BAGHDAD, Iraq Feb 7, 2007 (AP)— A Sea Knight helicopter crashed Wednesday in an insurgent stronghold northwest of Baghdad, killing all seven people on board, the military said, the fifth chopper lost in Iraq in just over two weeks.

A senior U.S. defense official said the helicopter did not appear to have been hit by hostile fire, but an Iraqi air force officer said it was downed by an anti-aircraft missile and an al-Qaida-linked Sunni group claimed responsibility for the downing.

The twin-rotor CH-46 went down about 20 miles northwest of the capital, said U.S. military spokesman Maj. Gen. William Caldwell. "A quick reaction force is on site and the investigation is going on as we speak," he told reporters in Baghdad.

The military said later that the Marine CH-46 helicopter went down in the volatile Anbar province while conducting routine operations and all seven crew members and passengers were killed in the crash.

U.S. forces sealed off the area and helicopters buzzed overhead as flames and a huge plume of black smoke billowed from the wreckage in an open field, not far from a squat concrete farmhouse.

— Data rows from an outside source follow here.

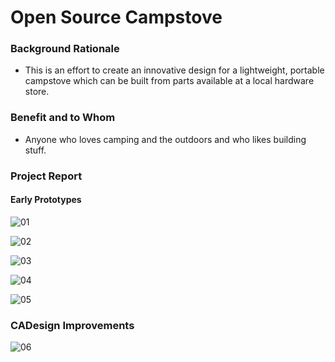 # Open Source Campstove

### Background Rationale

* This is an effort to create an innovative design for a lightweight, portable campstove which can be built from parts available at a local hardware store.

### Benefit and to Whom

* Anyone who loves camping and the outdoors and who likes building stuff.

### Project Report

#### Early Prototypes

![01](/assets/images/01.png)

![02](/assets/images/02.png)

![03](/assets/images/03.png)

![04](/assets/images/04.png)

![05](/assets/images/05.png)

### CADesign Improvements

![06](/assets/images/06.png)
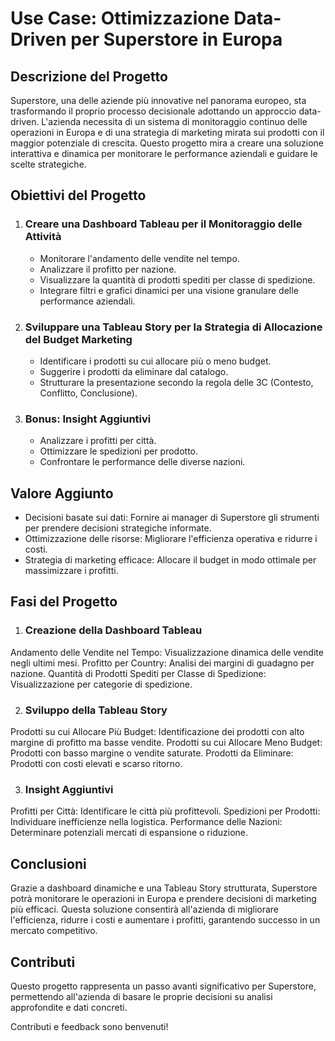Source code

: # Use Case: Ottimizzazione Data-Driven per Superstore in Europa

## Descrizione del Progetto

Superstore, una delle aziende più innovative nel panorama europeo, sta trasformando il proprio processo decisionale adottando un approccio data-driven. L'azienda necessita di un sistema di monitoraggio continuo delle operazioni in Europa e di una strategia di marketing mirata sui prodotti con il maggior potenziale di crescita. Questo progetto mira a creare una soluzione interattiva e dinamica per monitorare le performance aziendali e guidare le scelte strategiche.

## Obiettivi del Progetto
1. ### Creare una Dashboard Tableau per il Monitoraggio delle Attività
      - Monitorare l'andamento delle vendite nel tempo.
      - Analizzare il profitto per nazione.
      - Visualizzare la quantità di prodotti spediti per classe di spedizione.
      - Integrare filtri e grafici dinamici per una visione granulare delle performance aziendali.
2. ### Sviluppare una Tableau Story per la Strategia di Allocazione del Budget Marketing
      - Identificare i prodotti su cui allocare più o meno budget.
      - Suggerire i prodotti da eliminare dal catalogo.
      - Strutturare la presentazione secondo la regola delle 3C (Contesto, Conflitto, Conclusione).
3. ### Bonus: Insight Aggiuntivi
      - Analizzare i profitti per città.
      - Ottimizzare le spedizioni per prodotto.
      - Confrontare le performance delle diverse nazioni.

## Valore Aggiunto

- Decisioni basate sui dati: Fornire ai manager di Superstore gli strumenti per prendere decisioni strategiche           informate.
- Ottimizzazione delle risorse: Migliorare l'efficienza operativa e ridurre i costi.
- Strategia di marketing efficace: Allocare il budget in modo ottimale per massimizzare i profitti.

## Fasi del Progetto
1. ### Creazione della Dashboard Tableau
   
Andamento delle Vendite nel Tempo: Visualizzazione dinamica delle vendite negli ultimi mesi.
Profitto per Country: Analisi dei margini di guadagno per nazione.
Quantità di Prodotti Spediti per Classe di Spedizione: Visualizzazione per categorie di spedizione.

2. ### Sviluppo della Tableau Story
Prodotti su cui Allocare Più Budget: Identificazione dei prodotti con alto margine di profitto ma basse vendite.
Prodotti su cui Allocare Meno Budget: Prodotti con basso margine o vendite saturate.
Prodotti da Eliminare: Prodotti con costi elevati e scarso ritorno.

3. ### Insight Aggiuntivi
Profitti per Città: Identificare le città più profittevoli.
Spedizioni per Prodotti: Individuare inefficienze nella logistica.
Performance delle Nazioni: Determinare potenziali mercati di espansione o riduzione.

## Conclusioni

Grazie a dashboard dinamiche e una Tableau Story strutturata, Superstore potrà monitorare le operazioni in Europa e prendere decisioni di marketing più efficaci. Questa soluzione consentirà all'azienda di migliorare l'efficienza, ridurre i costi e aumentare i profitti, garantendo successo in un mercato competitivo.

## Contributi
Questo progetto rappresenta un passo avanti significativo per Superstore, permettendo all'azienda di basare le proprie decisioni su analisi approfondite e dati concreti.

Contributi e feedback sono benvenuti!

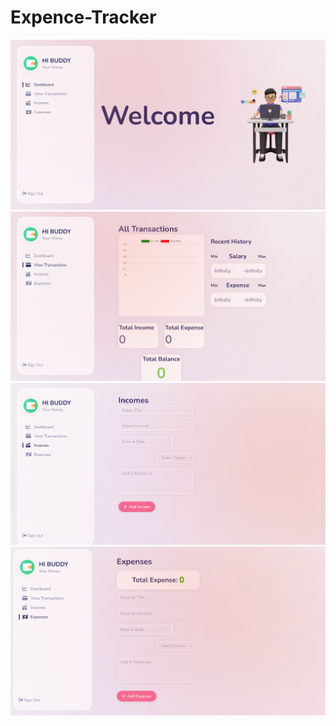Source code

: ﻿# Expence-Tracker

 
![Main Interface](imgage/img1.png)
![Main Interface](imgage/img2.png)
![Main Interface](imgage/img3.png)
![Main Interface](imgage/img4.png)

Caldwell also said the long-awaited Baghdad security operation "is ongoing as we speak," a day after Prime Minister Nouri al-Maliki acknowledged that the plan to pacify the violence-ridden capital had been slow to start and had allowed insurgents time to step up attacks that have killed hundreds of Iraqis in recent weeks.

U.S. military officials have said the operation began to be put in place when U.S. President George W. Bush announced it Jan. 10 and Caldwell said Wednesday that it was "ongoing." Officials have said there would be no announced start of the security sweep but instead it would build gradually.

The Iraqi general who is leading the security drive, Lt. Gen. Abboud Gambar, took over the operation headquarters on Monday.